Given a matrix $A\in\mathbb{R}^{n\times n}$. How to prove the following statement? $$||A||_{L_1}\leq \sqrt{n}\sigma_{\max}(A),$$ where $||A||_{L_1} = \max_{i\in\{1,...,m\}}||\mbox{col}_i(A)||_1$ and $\sigma_{\max}(A)$ is the largest singular value of $A$.
This conclusion is the Fact 9.8.12 xiv) on Page 573 from the book Matrix Mathematics Theory, Facts, and Formulas (Second Edition) by Dennis S. Bernstein. (I checked the reference therein but didn't get any clue.)
The norm in question is conventionally denoted by $\|\cdot\|_1$. The inequality as it stands does not make sense, because the eigenvalues of $A$ can be non-real and there isn't any "maximum" eigenvalue in general, but I suppose that by $\lambda_\max(A)$ you mean the spectral radius $\rho(A)$ of $A$.
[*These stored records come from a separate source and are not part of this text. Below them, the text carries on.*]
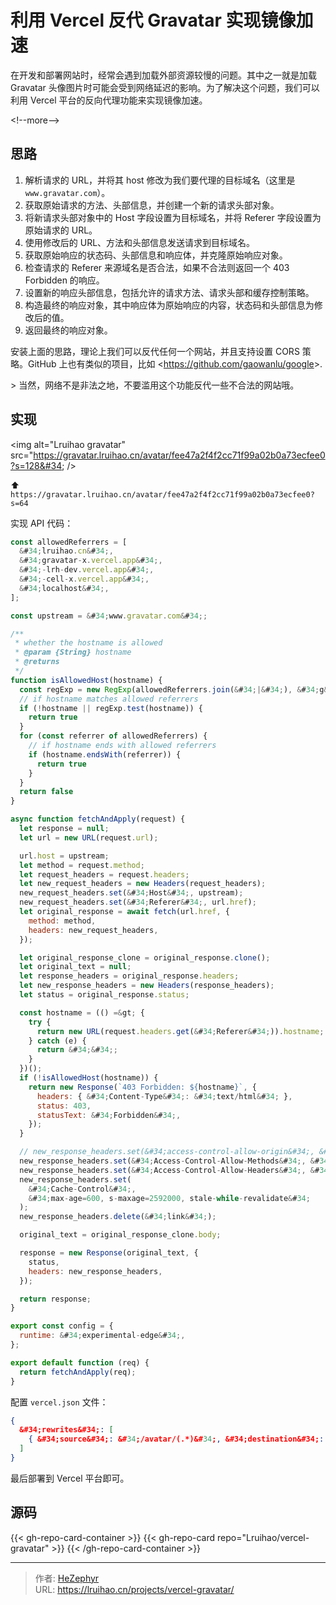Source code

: # 利用 Vercel 反代 Gravatar 实现镜像加速


在开发和部署网站时，经常会遇到加载外部资源较慢的问题。其中之一就是加载 Gravatar 头像图片时可能会受到网络延迟的影响。为了解决这个问题，我们可以利用 Vercel 平台的反向代理功能来实现镜像加速。

&lt;!--more--&gt;

## 思路

1. 解析请求的 URL，并将其 host 修改为我们要代理的目标域名（这里是 `www.gravatar.com`）。
2. 获取原始请求的方法、头部信息，并创建一个新的请求头部对象。
3. 将新请求头部对象中的 Host 字段设置为目标域名，并将 Referer 字段设置为原始请求的 URL。
4. 使用修改后的 URL、方法和头部信息发送请求到目标域名。
5. 获取原始响应的状态码、头部信息和响应体，并克隆原始响应对象。
6. 检查请求的 Referer 来源域名是否合法，如果不合法则返回一个 403 Forbidden 的响应。
7. 设置新的响应头部信息，包括允许的请求方法、请求头部和缓存控制策略。
8. 构造最终的响应对象，其中响应体为原始响应的内容，状态码和头部信息为修改后的值。
9. 返回最终的响应对象。

安装上面的思路，理论上我们可以反代任何一个网站，并且支持设置 CORS 策略。GitHub 上也有类似的项目，比如 &lt;https://github.com/gaowanlu/google&gt;.

&gt; 当然，网络不是非法之地，不要滥用这个功能反代一些不合法的网站哦。

## 实现

&lt;img alt=&#34;Lruihao gravatar&#34; src=&#34;https://gravatar.lruihao.cn/avatar/fee47a2f4f2cc71f99a02b0a73ecfee0?s=128&#34; /&gt;

⬆️ `https://gravatar.lruihao.cn/avatar/fee47a2f4f2cc71f99a02b0a73ecfee0?s=64`

实现 API 代码：

```js {title=&#34;api/gravatar.js&#34;}
const allowedReferrers = [
  &#34;lruihao.cn&#34;,
  &#34;gravatar-x.vercel.app&#34;,
  &#34;-lrh-dev.vercel.app&#34;,
  &#34;-cell-x.vercel.app&#34;,
  &#34;localhost&#34;,
];

const upstream = &#34;www.gravatar.com&#34;;

/**
 * whether the hostname is allowed
 * @param {String} hostname 
 * @returns 
 */
function isAllowedHost(hostname) {
  const regExp = new RegExp(allowedReferrers.join(&#34;|&#34;), &#34;g&#34;);
  // if hostname matches allowed referrers
  if (!hostname || regExp.test(hostname)) {
    return true
  }
  for (const referrer of allowedReferrers) {
    // if hostname ends with allowed referrers
    if (hostname.endsWith(referrer)) {
      return true
    }
  }
  return false
}

async function fetchAndApply(request) {
  let response = null;
  let url = new URL(request.url);

  url.host = upstream;
  let method = request.method;
  let request_headers = request.headers;
  let new_request_headers = new Headers(request_headers);
  new_request_headers.set(&#34;Host&#34;, upstream);
  new_request_headers.set(&#34;Referer&#34;, url.href);
  let original_response = await fetch(url.href, {
    method: method,
    headers: new_request_headers,
  });

  let original_response_clone = original_response.clone();
  let original_text = null;
  let response_headers = original_response.headers;
  let new_response_headers = new Headers(response_headers);
  let status = original_response.status;

  const hostname = (() =&gt; {
    try {
      return new URL(request.headers.get(&#34;Referer&#34;)).hostname;
    } catch (e) {
      return &#34;&#34;;
    }
  })();
  if (!isAllowedHost(hostname)) {
    return new Response(`403 Forbidden: ${hostname}`, {
      headers: { &#34;Content-Type&#34;: &#34;text/html&#34; },
      status: 403,
      statusText: &#34;Forbidden&#34;,
    });
  }

  // new_response_headers.set(&#34;access-control-allow-origin&#34;, &#34;https://lruihao.cn&#34;);
  new_response_headers.set(&#34;Access-Control-Allow-Methods&#34;, &#34;GET, POST, OPTIONS&#34;);
  new_response_headers.set(&#34;Access-Control-Allow-Headers&#34;, &#34;Content-Type&#34;);
  new_response_headers.set(
    &#34;Cache-Control&#34;,
    &#34;max-age=600, s-maxage=2592000, stale-while-revalidate&#34;
  );
  new_response_headers.delete(&#34;link&#34;);

  original_text = original_response_clone.body;

  response = new Response(original_text, {
    status,
    headers: new_response_headers,
  });

  return response;
}

export const config = {
  runtime: &#34;experimental-edge&#34;,
};

export default function (req) {
  return fetchAndApply(req);
}
```

配置 `vercel.json` 文件：

```json {title=&#34;vercel.json&#34;}
{
  &#34;rewrites&#34;: [
    { &#34;source&#34;: &#34;/avatar/(.*)&#34;, &#34;destination&#34;: &#34;api/gravatar&#34; }
  ]
}
```

最后部署到 Vercel 平台即可。

## 源码

{{&lt; gh-repo-card-container &gt;}}
  {{&lt; gh-repo-card repo=&#34;Lruihao/vercel-gravatar&#34; &gt;}}
{{&lt; /gh-repo-card-container &gt;}}


---

> 作者: [HeZephyr](https://github.com/HeZephyr)  
> URL: https://lruihao.cn/projects/vercel-gravatar/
At any rate, the inequality is false. E.g. $$ \left\|\pmatrix{1&1\\ 0&1}\right\|_1=2>\sqrt{2}=\sqrt{2}\rho(A). $$ The inequality can be corrected by requiring that $A$ is normal, or more generally, by changing $\rho(A)$ to $\|A\|_2$, the induced $2$-norm (= the largest singular value) of $A$: \begin{aligned} \|A\|_1 &=\max_{j=1,2,\ldots,n}\|Ae_j\|_1\\ &\le\sup_{\|x\|_2=1}\|Ax\|_1\\ &=\sup_{\|x\|_2=1}\langle|Ax|,e\rangle\\ &\le\sup_{\|x\|_2=1}\|\,|Ax|\,\|_2\|e\|_2\\ &=\sqrt{n}\sup_{\|x\|_2=1}\|Ax\|_2\\ &=\sqrt{n}\|A\|_2. \end{aligned}